幼時の思い出を綴った回想記・・・
ふるさとエッセー「荷車のうた」

まえがきより――
「故郷の風景は、想像できないぐらい変わった。けれども、私の“記憶アルバム”は、半世紀以上経った今も、その昔のまま。無くなったり、壊されたりもしないのでありがたい」

人は老齢と共に故郷の原風景を魂の終の住処にする。また、過去の思い出を回想する作業は脳の活性化を促すともいわれる。
著者は国民学校2年の夏、終戦をむかえた。戦後70年の喜寿世代である。その前後の時代の追憶を村の風習などを織りこんで綴られている本書は、その意味では回想法の実践ハウツウものともいえる。

前半のエッセー「荷車のうた」編と、後半の習作「童話」編からなる。著者の育った筑波山の西南、鬼怒川のほとりでの幼時体験は、土地柄による多少の違いはあるものの、広くこの世代に通じあえる。それは、空襲、奉安殿、防空壕、千人針、学童疎開、代用教員、代用食・・・などといったこの時代特有の共通言語のせいだろうか。さらに大きな理由は、教科書が国定教科書であったことかも知れない。戦前のこの当時は、都会でも山村の分教場でも、全国津々浦々まで教科書は同じであった。

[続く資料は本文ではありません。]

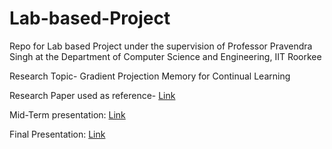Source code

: # Lab-based-Project
Repo for Lab based Project under the supervision of Professor Pravendra Singh at the Department of Computer Science and Engineering, IIT Roorkee

Research Topic- Gradient Projection Memory for Continual Learning

Research Paper used as reference- [Link](https://arxiv.org/pdf/2103.09762v1.pdf)

Mid-Term presentation: [Link](https://docs.google.com/presentation/d/1d-sIWnYepf0Ov8gDHcXTAVH34sMEKw2_fjC-saitXXk/edit?usp=sharing)

Final Presentation: [Link](https://docs.google.com/presentation/d/1sG-y8e2RmcUjEkBD1bvEc2US4EeQh1vaFoIRbgptWSU/edit?usp=sharing)

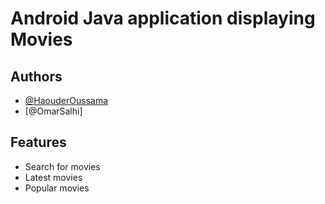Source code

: 
# Android Java application displaying Movies 




## Authors

- [@HaouderOussama](https://haouderoussama.netlify.app/)
- [@OmarSalhi] 


## Features

- Search for movies 
- Latest movies
- Popular movies


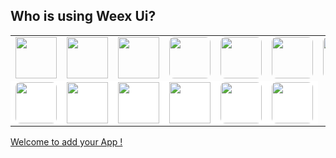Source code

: ## Who is using Weex Ui?

<table>
    <tr style="border: 0;">
        <td style="border: 0;"><img src="https://img.alicdn.com/tfs/TB1jH9bX3mTBuNjy1XbXXaMrVXa-270-271.png" width="66" /></td>
        <td style="border: 0;"><img src="https://img.alicdn.com/tfs/TB16oCjX4GYBuNjy0FnXXX5lpXa-300-300.png" width="66" /></td>
        <td style="border: 0;"><img src="https://img.alicdn.com/tfs/TB194hfnsrI8KJjy0FhXXbfnpXa-200-200.png" width="66" /></td>
        <td style="border: 0;"><img src="https://img.alicdn.com/tfs/TB1JMw3XMmTBuNjy1XbXXaMrVXa-512-512.jpg" width="66"  style="border-radius:8px"/></td>
        <td style="border: 0;"><img src="https://img.alicdn.com/tfs/TB1CjajX1uSBuNjy1XcXXcYjFXa-740-737.png" width="66"  style="border-radius:8px"/></td>
        <td style="border: 0;"><img src="https://img.alicdn.com/tfs/TB1a7.HcrGYBuNjy0FoXXciBFXa-240-240.png" width="66"  style="border-radius:8px"/></td>
        <td style="border: 0;"><img src="https://img.alicdn.com/tfs/TB17epRnv6H8KJjy0FjXXaXepXa-200-200.png" width="66"  style="border-radius:8px"/></td>
        <td style="border: 0;"><img src="http://zos.alipayobjects.com/rmsportal/rIOptOAgLVcgQDTPTOTV.png" width="66" /></td>
        <td style="border: 0;"><img src="https://img.alicdn.com/tfs/TB1W4ddbCCWBuNjy0FhXXb6EVXa-256-256.png" width="66" /></td>
        <td style="border: 0;"><img src="https://img.alicdn.com/tfs/TB1U4_vcuuSBuNjy1XcXXcYjFXa-512-512.png" width="66" /></td>
    </tr>
    <tr style="border: 0;background:#fff">
        <td style="border: 0;"><img src="https://img.alicdn.com/tfs/TB19FfJcTtYBeNjy1XdXXXXyVXa-630-630.png" width="66" style="border-radius:8px"/></td>
        <td style="border: 0;"><img src="https://img.alicdn.com/tfs/TB1UapDcSCWBuNjy0FhXXb6EVXa-1024-1024.png" width="66" /></td>
        <td style="border: 0;"><img src="https://img.alicdn.com/tfs/TB1VIkNcTtYBeNjy1XdXXXXyVXa-300-300.png" width="66" /></td>
        <td style="border: 0;"><img src="https://img.alicdn.com/tfs/TB1q9GtcMmTBuNjy1XbXXaMrVXa-630-630.png" width="66" /></td>
        <td style="border: 0;"><img src="https://img.alicdn.com/tfs/TB1UmqCcHGYBuNjy0FoXXciBFXa-246-246.jpg" width="66"  style="border-radius:8px"/></td>
        <td style="border: 0;"><img src="https://img.alicdn.com/tfs/TB1nYK9cNGYBuNjy0FnXXX5lpXa-630-630.png" width="66"  style="border-radius:8px"/></td>
    </tr>
</table>


[Welcome to add your App !](https://github.com/alibaba/weex-ui/edit/master/docs/who_use.md)
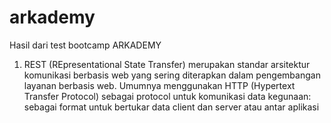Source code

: # arkademy
Hasil dari test bootcamp ARKADEMY

1. REST (REpresentational State Transfer) merupakan standar arsitektur komunikasi berbasis web yang sering diterapkan dalam pengembangan layanan berbasis web. Umumnya menggunakan HTTP (Hypertext Transfer Protocol) sebagai protocol untuk komunikasi data
kegunaan: sebagai format untuk bertukar data client dan server atau antar aplikasi
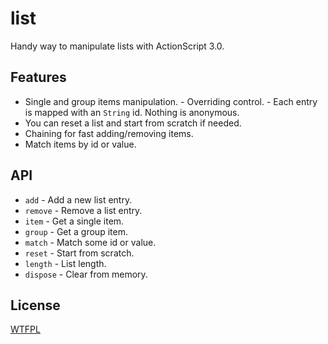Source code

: [license]: list/blob/master/license.txt

# list
Handy way to manipulate lists with ActionScript 3.0.

## Features
- Single and group items manipulation.
- Overriding control.
- Each entry is mapped with an `String` id. Nothing is anonymous.
- You can reset a list and start from scratch if needed.
- Chaining for fast adding/removing items.
- Match items by id or value.

## API
- `add` - Add a new list entry.
- `remove` - Remove a list entry.
- `item` - Get a single item.
- `group` - Get a group item.
- `match` - Match some id or value.
- `reset` - Start from scratch.
- `length` - List length.
- `dispose` - Clear from memory.

## License
[WTFPL][license]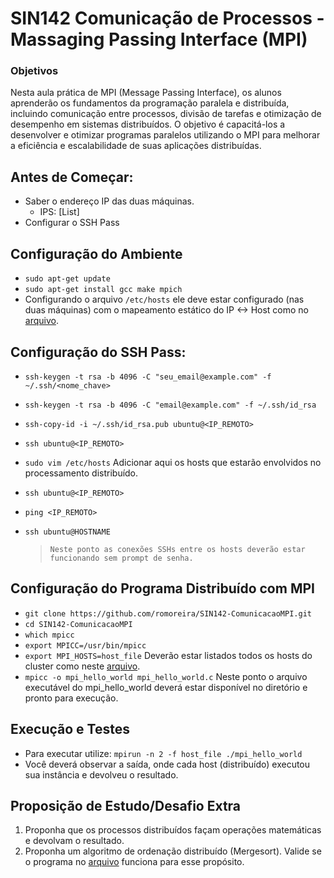 # SIN142 Comunicação de Processos - Massaging Passing Interface (MPI)

### Objetivos
Nesta aula prática de MPI (Message Passing Interface), os alunos aprenderão os fundamentos da programação paralela e distribuída, incluindo comunicação entre processos, divisão de tarefas e otimização de desempenho em sistemas distribuídos. O objetivo é capacitá-los a desenvolver e otimizar programas paralelos utilizando o MPI para melhorar a eficiência e escalabilidade de suas aplicações distribuídas.

## Antes de Começar:

* Saber o endereço IP das duas máquinas.
    - IPS: [List]
* Configurar o SSH Pass

## Configuração do Ambiente

* `sudo apt-get update` 
* `sudo apt-get install gcc make mpich`
* Configurando o arquivo `/etc/hosts` ele deve estar configurado (nas duas máquinas) com o mapeamento estático do IP <-> Host como no [arquivo](https://github.com/romoreira/SIN142-ComunicacaoMPI/blob/3a174287412ab2dd2a273971efc3d9306fe7cd57/hosts).

## Configuração do SSH Pass:

* `ssh-keygen -t rsa -b 4096 -C "seu_email@example.com" -f ~/.ssh/<nome_chave>`
* `ssh-keygen -t rsa -b 4096 -C "email@example.com" -f ~/.ssh/id_rsa`
* `ssh-copy-id -i ~/.ssh/id_rsa.pub ubuntu@<IP_REMOTO>`
* `ssh ubuntu@<IP_REMOTO>`
* `sudo vim /etc/hosts` Adicionar aqui os hosts que estarão envolvidos no processamento distribuído.
* `ssh ubuntu@<IP_REMOTO>`
* `ping <IP_REMOTO>`
* `ssh ubuntu@HOSTNAME`

  >  `Neste ponto as conexões SSHs entre os hosts deverão estar funcionando sem prompt de senha.`

## Configuração do Programa Distribuído com MPI

* `git clone https://github.com/romoreira/SIN142-ComunicacaoMPI.git`
* `cd SIN142-ComunicacaoMPI`
* `which mpicc`
* `export MPICC=/usr/bin/mpicc`
* `export MPI_HOSTS=host_file` Deverão estar listados todos os hosts do cluster como neste [arquivo](https://github.com/romoreira/SIN142-ComunicacaoMPI/blob/309c9dcbaca34aa8ae3fe6cbdfbb312d47d82227/host_file).
* `mpicc -o mpi_hello_world mpi_hello_world.c` Neste ponto o arquivo executável do mpi_hello_world deverá estar disponível no diretório e pronto para execução.

## Execução e Testes

* Para executar utilize: `mpirun -n 2 -f host_file ./mpi_hello_world`
* Você deverá observar a saída, onde cada host (distribuído) executou sua instância e devolveu o resultado.

## Proposição de Estudo/Desafio Extra

1. Proponha que os processos distribuídos façam operações matemáticas e devolvam o resultado.
2. Proponha um algoritmo de ordenação distribuído (Mergesort). Valide se o programa no [arquivo](https://github.com/romoreira/SIN142-ComunicacaoMPI/blob/6e648670a7f800655e89e3a017ab8e45a7dbf323/merge_distribuido_exemplo.c) funciona para esse propósito.
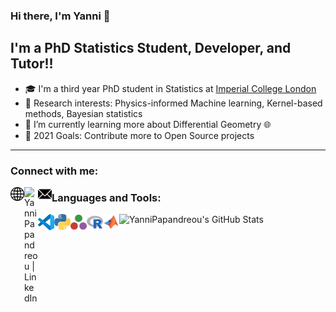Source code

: ### Hi there, I'm Yanni 👋 

<!-- [![Website](https://img.shields.io/website?label=codeSTACKr.com&style=for-the-badge&url=https%3A%2F%2Fcodestackr.com)](https://codestackr.com)
[![Twitter Follow](https://img.shields.io/twitter/follow/codeSTACKr?color=1DA1F2&logo=twitter&style=for-the-badge)](https://twitter.com/intent/follow?original_referer=https%3A%2F%2Fgithub.com%2FcodeSTACKr&screen_name=codeSTACKr) -->

## I'm a PhD Statistics Student, Developer, and Tutor!!

- 🎓 I'm a third year PhD student in Statistics at [Imperial College London][uni]
- 📜 Research interests: Physics-informed Machine learning, Kernel-based methods, Bayesian statistics
- 🌱 I’m currently learning more about Differential Geometry 🌐
- 🥅 2021 Goals: Contribute more to Open Source projects

---

### Connect with me:

[<img align="left" alt="YanniPapandreou.github.io" width="22px" src="https://raw.githubusercontent.com/YanniPapandreou/YanniPapandreou/main/images/website.svg" />][website]
<!-- [<img align="left" alt="YanniPapandreou | Twitter" width="22px" src="https://cdn.jsdelivr.net/npm/simple-icons@v3/icons/twitter.svg" />][twitter] -->
[<img align="left" alt="YanniPapandreou | LinkedIn" width="22px" src="https://cdn.jsdelivr.net/npm/simple-icons@v3/icons/linkedin.svg" />][linkedin]
<!-- [<img align="left" alt="YanniPapandreou | Instagram" width="22px" src="https://cdn.jsdelivr.net/npm/simple-icons@v3/icons/instagram.svg" />][instagram] -->
[<img align="left" alt="YanniPapandreou | email" width="22px" src="https://raw.githubusercontent.com/YanniPapandreou/YanniPapandreou/main/images/email.svg" />][email]

### Languages and Tools:

[<img align="left" alt="Visual Studio Code" width="26px" src="https://raw.githubusercontent.com/YanniPapandreou/YanniPapandreou/main/images/vscode.svg" />][vscode]
[<img align="left" alt="Python" width="26px" src="https://raw.githubusercontent.com/YanniPapandreou/YanniPapandreou/main/images/python.svg" />][python]
[<img align="left" alt="Julia" width="26px" src="https://raw.githubusercontent.com/YanniPapandreou/YanniPapandreou/main/images/julialang.svg" />][julia]
[<img align="left" alt="R" width="26px" src="https://raw.githubusercontent.com/YanniPapandreou/YanniPapandreou/main/images/r-project.svg" />][R]
[<img align="left" alt="Matlab" width="26px" src="https://raw.githubusercontent.com/YanniPapandreou/YanniPapandreou/main/images/matlab.svg" />][matlab]


<img align="left" alt="YanniPapandreou's GitHub Stats" src="https://github-readme-stats.vercel.app/api?username=YanniPapandreou&show_icons=true&hide_border=true" />


[uni]: https://www.imperial.ac.uk/
[website]: https://yannipapandreou.github.io/
[linkedin]: https://www.linkedin.com/in/yanni-papandreou/
[email]: mailto:john.papandreou18@imperial.ac.uk
[vscode]: https://code.visualstudio.com/
[python]: https://www.python.org/
[julia]: https://julialang.org/
[R]: https://www.r-project.org/about.html
[matlab]: https://uk.mathworks.com/products/matlab.html
[latex]: https://www.latex-project.org/
[git]: https://git-scm.com/
[shell]: https://fishshell.com/


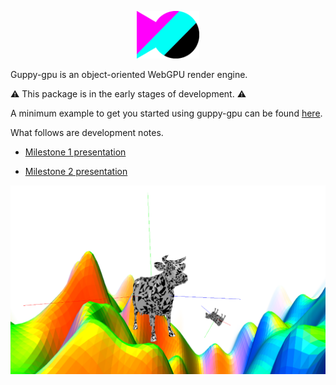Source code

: <p align="center">
  <img width='20%' height='20%' src="https://github.com/oppenheimj/guppy/blob/main/docs/img/logo.png?raw=true">
</p>

Guppy-gpu is an object-oriented WebGPU render engine.

:warning: This package is in the early stages of development. :warning:

A minimum example to get you started using guppy-gpu can be found [here](https://github.com/oppenheimj/guppy-gpu-example).

What follows are development notes.

- [Milestone 1 presentation](https://docs.google.com/presentation/d/15lEEFFsChRDCvog25_2wD0dfoAD_ctdTp_-vf8-bpPM/edit?usp=sharing)

- [Milestone 2 presentation](https://docs.google.com/presentation/d/1NTBZbFX8FlHE-kU6A0gXdPYUJiJ1spzoiFYMfoKFci8/edit?usp=sharing)

![](/docs/img/cover_photo.png)
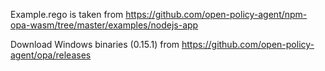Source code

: Example.rego is taken from https://github.com/open-policy-agent/npm-opa-wasm/tree/master/examples/nodejs-app

Download Windows binaries (0.15.1) from https://github.com/open-policy-agent/opa/releases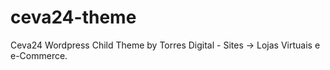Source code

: # ceva24-theme
Ceva24 Wordpress Child Theme by Torres Digital - Sites → Lojas Virtuais e e-Commerce.
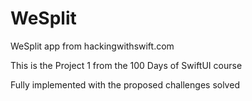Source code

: # WeSplit
WeSplit app from hackingwithswift.com 

This is the Project 1 from the 100 Days of SwiftUI course

Fully implemented with the proposed challenges solved
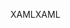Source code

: <span data-ttu-id="e61f6-101">XAML</span><span class="sxs-lookup"><span data-stu-id="e61f6-101">XAML</span></span>
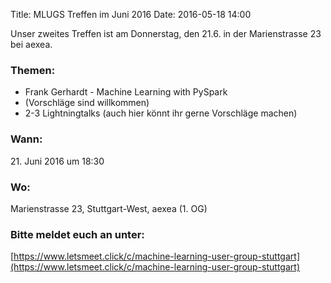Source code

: Title: MLUGS Treffen im Juni 2016
Date: 2016-05-18 14:00

Unser zweites Treffen ist am Donnerstag, den 21.6. in der Marienstrasse 23 bei aexea.

### Themen:

- Frank Gerhardt - Machine Learning with PySpark
-  (Vorschläge sind willkommen)
- 2-3 Lightningtalks (auch hier könnt ihr gerne Vorschläge machen)

### Wann:

<p>21. Juni 2016 um 18:30</p>  

### Wo:

Marienstrasse 23, Stuttgart-West, aexea (1. OG)

### Bitte meldet euch an unter:
[https://www.letsmeet.click/c/machine-learning-user-group-stuttgart](https://www.letsmeet.click/c/machine-learning-user-group-stuttgart)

作品の前・後編を通じ、ちょうど育ち盛りの時期に食べるものは不足し、身に着けるものも貧しかった時代の題材が揃う。しかし、愚痴は言わない。代わりに、「戦争は、必ず不幸を伴う」というメッセージはきちんと言い切っている。
著者は、シニアライフアドバイザー、初級園芸福祉士。公園ボランティア活動を行っている。子供たちと昔遊びを共にしながら、見守りをし、親世代との交流も楽しむ。このプログラムに、童話や読み聞かせを取り入れるのが、これからの夢だという。